We talk about literature and film and find we have many favourites in common. He compiles a list of books ‘I have to read’ and I do likewise. They want to know about the British royal family and Eva is delighted when I tell her that Kate is pregnant; they were travelling when the news broke.

Eva is a huge ‘Diana’ fan and Barnard tells me they were staying at the Ritz at the same time as she was when the fateful ‘accident’ occurred and that they drove through the very same tunnel the next day and found it to be awash with flowers.

The Swedish royal family is somewhat of a thorn in their flesh, constantly demanding more money from taxes and seemingly giving little back in return.

I confess that I quite like our royal family who, as I see it, bring in millions in tourist revenue and act as a pleasant if non effective backstop to the ambitions of our various scurrilous politicians.

We discuss politics and age and sex and they tell me I am very un British. We decide we are the lucky ‘old generation’ and that those who follow will not have the freedom to travel nor the pensions to facilitate it.

We discuss the british press and whether  or not they are now too intrusive. Eva says that women love to gossip and if the press didn’t uncover the stories then title tattle would. We agree that this has been the case throughout history and it will never change.

We talk about men. Eva tells me that Swedish men do not covet younger women as they get older in the way that Polish men do, or Italians, or many of their non Swedish friends who have mistresses and find Barnard an oddity and ‘a perverse’ in being happy with just one woman (this over lunch while Barnard is running on the beach, keeping his already bronzed and well toned body in shape).

Barnard is not happy with the resort and tells me that the staff are very rude and have done nothing to help solve their problems of no hot water and a bad smell in the room and that they were surly and downright rude when he asked for hot water to make coffee. As yet I have not found this.

They decide to move on to Koh Tao and, having swapped emails, they invite me to stay with them in Sweden. I can tell by the way Eva hugs me closely that this is a genuine offer and I hope to take them up on it at some point in the future…I probably won’t.

I wander down the beach that evening determined to find a passable pedicure, my previous manicure experience being little short of a disaster.
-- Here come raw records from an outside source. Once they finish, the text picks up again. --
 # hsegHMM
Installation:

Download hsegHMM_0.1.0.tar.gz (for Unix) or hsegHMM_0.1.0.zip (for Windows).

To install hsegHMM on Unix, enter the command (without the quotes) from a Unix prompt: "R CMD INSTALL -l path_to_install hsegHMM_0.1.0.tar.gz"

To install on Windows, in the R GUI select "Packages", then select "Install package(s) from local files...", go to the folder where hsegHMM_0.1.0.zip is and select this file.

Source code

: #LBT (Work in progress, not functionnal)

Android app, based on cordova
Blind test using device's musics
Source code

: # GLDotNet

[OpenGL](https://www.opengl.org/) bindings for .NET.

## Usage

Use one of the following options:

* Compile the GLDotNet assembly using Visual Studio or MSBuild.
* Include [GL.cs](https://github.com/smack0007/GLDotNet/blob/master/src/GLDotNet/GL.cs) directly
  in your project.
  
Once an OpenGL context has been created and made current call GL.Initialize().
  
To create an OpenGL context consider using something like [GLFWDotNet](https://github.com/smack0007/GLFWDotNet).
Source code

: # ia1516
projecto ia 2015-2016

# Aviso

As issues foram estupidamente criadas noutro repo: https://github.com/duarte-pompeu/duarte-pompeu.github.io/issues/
Having walked past the first ‘beauty parlour’ two nights ago thinking it too rowdy, filled with laughing, chattering women and a pack of dogs and their puppies, I decide to give it a second chance – and we’re back to those books and their covers.

What a lovely ‘family’, what delightful girls, and their menfolk. They had seen me walk past 2 nights ago and had decided I was ‘good Farang’. They welcome me with open arms and much fuss.

Joy is maybe 24 and in charge of the manicures and pedicures, I think it is her business. Mai who is 45 is busily stamping all over a friend and shrieks with laughter at my grimaces when she pulls body parts into impossible positions and I hear bones crack. Joy tells me she is the most experienced masseur and it takes 14 years to learn how to ‘foot massage’. Mai has been masseur for 24 years, here in Samui and Phuket.

Another Farang is being pummelled by the third woman, just as cheerful as Joy and Mai, whose name I wouldn’t dare attempt and Joy’s husband is giving Enya, the spanish photographer, an oil massage. A lively, merry bunch.

Night falls and my toes are still being primped and preened. I am the last one there. Joy’s husband brings a torch so that Joy can paint my now almost attractive nails and, before I leave, she insists on covering my throbbing sun burn with lashings of aloe vera gel at no extra cost. I promise to return so that Mai can pummel me to death.

Joy asks if it will possible for me to return tomorrow as Mai has not had work for 2 days? I think that Mai may be slightly ‘Down’s syndrome’ as she has a broad flat face, somewhat hooded eyes and loves to touch, which might not make her the Farangs’ first choice, but if Joy says she is the best then she will be my masseur.

Yesterday another book revealed it’s true contents. No electricity, no hot water, no air con, no apologies or even explanation from the staff or management and even I am beginning to get a little bit grumpy. Last night I had to feel my way to my room where I could hear a cockroach scampering across the floor.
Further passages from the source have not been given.